3. What is going to happen?
- Think of a research question you are interested in. Which mode is it aligned with?
### The statistical modeling process in different modes
- How does the modeling goal influence each of the following steps in the statistical modeling process?
- Choice of variables and transformation
- Choice of model (ols regression, neural nets, random forest, etc.)
- Model evaluation
## R Activity: Measuring the return to education
- In labor economics, a key concept is _returns to education_.
- Our goal is description: what is the relationship between education and wages? We will proceed in two steps:
- First, we will discuss what the appropriate specifications are.
- Then we will estimate the different models to answer this question.
- We will use wage1 dataset in the wooldridge package in the following sections.
```{r}
wage1 <- wooldridge::wage1
#names(wage1)
wage1 %>%
ggplot() +
aes(x=wage) +
geom_histogram()
```
### Transformations
#### Applying and Interpreting Logarithms
- Which of the following specifications best capture the relationship between education and hourly wage? (Hint: Do a quick a EDA)
- level-level: $wage = \beta_0 + \beta_1 educ + u$
- Level-log: $wage = \beta_0 + \beta_1 \ln(educ) + u$
- log-level: $\ln(wage) = \beta_0 + \beta_1 educ + u$
- log-log: $\ln(wage) = \beta_0 + \beta_1 \ln(educ) + u$
- What is the interpretation of $\beta_0$ and $\beta_1$ in your selected specification?
- Can we use $R^2$ or Adjusted $R^2$ to choose between level-level or log-level specifications?
**Remember**
- **Doing a log transformation for any reason essentially implies a fundamentally different relationship between outcome (Y) and predictor (X) that we need to capture**
#### Applying and Interpreting Polynomials
- The following specifications include two control variables: years of experience (exper) and years at current company (tenure).

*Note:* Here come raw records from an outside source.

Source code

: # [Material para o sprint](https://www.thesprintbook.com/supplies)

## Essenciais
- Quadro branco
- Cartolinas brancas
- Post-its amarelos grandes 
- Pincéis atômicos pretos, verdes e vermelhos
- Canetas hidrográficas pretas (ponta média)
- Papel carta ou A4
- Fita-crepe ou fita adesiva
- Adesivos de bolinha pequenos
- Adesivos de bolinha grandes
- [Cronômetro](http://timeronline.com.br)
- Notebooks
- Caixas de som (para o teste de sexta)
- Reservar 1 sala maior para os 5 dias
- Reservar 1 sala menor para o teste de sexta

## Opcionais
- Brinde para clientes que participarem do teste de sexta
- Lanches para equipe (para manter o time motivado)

- Do a quick EDA and select the specification that better suits our description goal.
- $wage = \beta_0 + \beta_1 educ + \beta_2 exper + \beta_3 tenure + u$
- $\begin{aligned}
wage &= \beta_0 + \beta_1 educ + \beta_2 exper + \beta_3 exper^2 + \\
& \beta_4 tenure + \beta_5 tenure^2 + u
\end{aligned}$
- How do you interpret the $\beta$ coefficients?
#### Applying and Interpreting Indicator variables and interaction terms
- In the following models, first, explain why the indicator variables or interaction terms have been included. Then identify the reference group (if any) and interpret all coefficients.
- $wage = \beta_0 + \beta_1 educ + \beta_2 I(educ \geq 12) + u$
- $wage = \beta_0 + \beta_1 educ + \beta_2 female + u$
- $wage = \beta_0 + \beta_1 educ + \beta_2 female + \beta_3 educ*female + u$
- $\begin{aligned}
wage &= \beta_0 + \beta_1 female + \beta_2 I(educ = 2) + \beta_3 I(educ = 3)\\
&...+ \beta_{20} I(educ = 20) + u\\
\end{aligned}$
### Estimation
**Estimating Returns to Education**
- Answer the following questions using an appropriate hypothesis test.
1. Is a year of education associated with changes to hourly wage? (Include experience and tenure without polynomial terms).
2. Is the association between wage and experience / wage and tenure non-linear?
3. Is there evidence for gender wage discrimination in the U.S.?
4. Is there any evidence for a graduation effect on wage?
- Display all estimated models in a regression table, and discuss the robustness of your results.